§ What you need to do: Copy out each line of the entries where the word "style" is present.

§ Task inputs:

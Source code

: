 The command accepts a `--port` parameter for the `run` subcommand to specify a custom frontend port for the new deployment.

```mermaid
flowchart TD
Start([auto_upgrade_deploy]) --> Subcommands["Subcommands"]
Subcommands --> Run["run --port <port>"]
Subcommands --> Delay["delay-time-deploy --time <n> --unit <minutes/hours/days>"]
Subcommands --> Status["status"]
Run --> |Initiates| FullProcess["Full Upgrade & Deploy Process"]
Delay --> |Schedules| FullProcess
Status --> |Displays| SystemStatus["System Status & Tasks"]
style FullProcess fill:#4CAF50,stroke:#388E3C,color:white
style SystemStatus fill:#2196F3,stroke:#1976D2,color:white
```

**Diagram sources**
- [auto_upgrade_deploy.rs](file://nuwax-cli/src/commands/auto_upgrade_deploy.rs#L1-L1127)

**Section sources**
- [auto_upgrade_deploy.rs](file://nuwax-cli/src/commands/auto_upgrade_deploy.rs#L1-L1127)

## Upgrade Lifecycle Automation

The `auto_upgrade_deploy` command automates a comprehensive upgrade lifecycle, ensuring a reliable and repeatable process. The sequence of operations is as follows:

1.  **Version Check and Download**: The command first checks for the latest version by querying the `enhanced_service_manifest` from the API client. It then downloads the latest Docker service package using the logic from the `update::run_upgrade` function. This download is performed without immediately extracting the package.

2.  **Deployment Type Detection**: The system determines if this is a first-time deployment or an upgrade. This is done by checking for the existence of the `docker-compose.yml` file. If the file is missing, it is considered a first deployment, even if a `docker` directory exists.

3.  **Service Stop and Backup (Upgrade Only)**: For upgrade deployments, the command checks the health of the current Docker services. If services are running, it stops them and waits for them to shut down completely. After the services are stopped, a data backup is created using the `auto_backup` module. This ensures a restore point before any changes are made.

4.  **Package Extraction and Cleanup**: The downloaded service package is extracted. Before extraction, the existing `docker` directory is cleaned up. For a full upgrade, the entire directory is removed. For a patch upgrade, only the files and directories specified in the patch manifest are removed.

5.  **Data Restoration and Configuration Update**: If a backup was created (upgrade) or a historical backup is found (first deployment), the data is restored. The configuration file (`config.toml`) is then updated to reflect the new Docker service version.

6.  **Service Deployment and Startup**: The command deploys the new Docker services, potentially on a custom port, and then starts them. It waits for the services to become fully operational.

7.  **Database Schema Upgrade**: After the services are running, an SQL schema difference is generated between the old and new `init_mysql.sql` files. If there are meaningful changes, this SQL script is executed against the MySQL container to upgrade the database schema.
==
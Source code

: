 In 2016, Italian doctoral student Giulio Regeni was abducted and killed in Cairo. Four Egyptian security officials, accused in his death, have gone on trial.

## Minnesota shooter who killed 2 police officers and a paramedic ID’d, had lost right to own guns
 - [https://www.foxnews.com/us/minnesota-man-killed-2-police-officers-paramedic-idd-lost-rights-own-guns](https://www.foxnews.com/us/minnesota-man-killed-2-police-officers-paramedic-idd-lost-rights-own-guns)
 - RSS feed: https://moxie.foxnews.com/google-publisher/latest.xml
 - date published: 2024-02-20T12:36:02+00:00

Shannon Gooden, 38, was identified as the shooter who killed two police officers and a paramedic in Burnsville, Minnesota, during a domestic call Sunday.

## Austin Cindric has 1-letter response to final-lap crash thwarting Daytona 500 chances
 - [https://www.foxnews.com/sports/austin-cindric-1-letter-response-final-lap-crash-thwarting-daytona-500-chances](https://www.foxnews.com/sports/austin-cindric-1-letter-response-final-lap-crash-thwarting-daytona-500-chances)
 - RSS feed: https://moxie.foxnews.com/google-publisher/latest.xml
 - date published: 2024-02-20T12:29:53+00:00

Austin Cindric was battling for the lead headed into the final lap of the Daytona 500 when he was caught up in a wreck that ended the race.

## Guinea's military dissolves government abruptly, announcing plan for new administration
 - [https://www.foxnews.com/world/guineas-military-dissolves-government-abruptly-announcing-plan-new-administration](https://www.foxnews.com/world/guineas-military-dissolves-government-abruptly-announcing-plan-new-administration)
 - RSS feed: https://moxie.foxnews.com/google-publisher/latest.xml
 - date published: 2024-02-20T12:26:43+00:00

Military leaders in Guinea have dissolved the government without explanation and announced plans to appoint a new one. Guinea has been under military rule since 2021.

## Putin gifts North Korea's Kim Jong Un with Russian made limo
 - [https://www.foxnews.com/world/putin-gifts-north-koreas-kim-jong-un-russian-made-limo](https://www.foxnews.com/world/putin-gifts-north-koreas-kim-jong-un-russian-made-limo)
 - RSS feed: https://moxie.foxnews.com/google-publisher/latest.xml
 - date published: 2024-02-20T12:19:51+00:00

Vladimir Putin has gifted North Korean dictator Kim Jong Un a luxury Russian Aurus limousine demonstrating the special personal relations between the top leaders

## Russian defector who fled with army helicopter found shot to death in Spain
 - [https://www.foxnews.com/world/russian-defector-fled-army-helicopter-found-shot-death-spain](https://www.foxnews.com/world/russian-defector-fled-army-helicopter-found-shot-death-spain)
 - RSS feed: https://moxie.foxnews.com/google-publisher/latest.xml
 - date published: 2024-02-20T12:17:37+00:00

§ Your response:
style FullProcess fill:#4CAF50,stroke:#388E3C,color:white
style SystemStatus fill:#2196F3,stroke:#1976D2,color:white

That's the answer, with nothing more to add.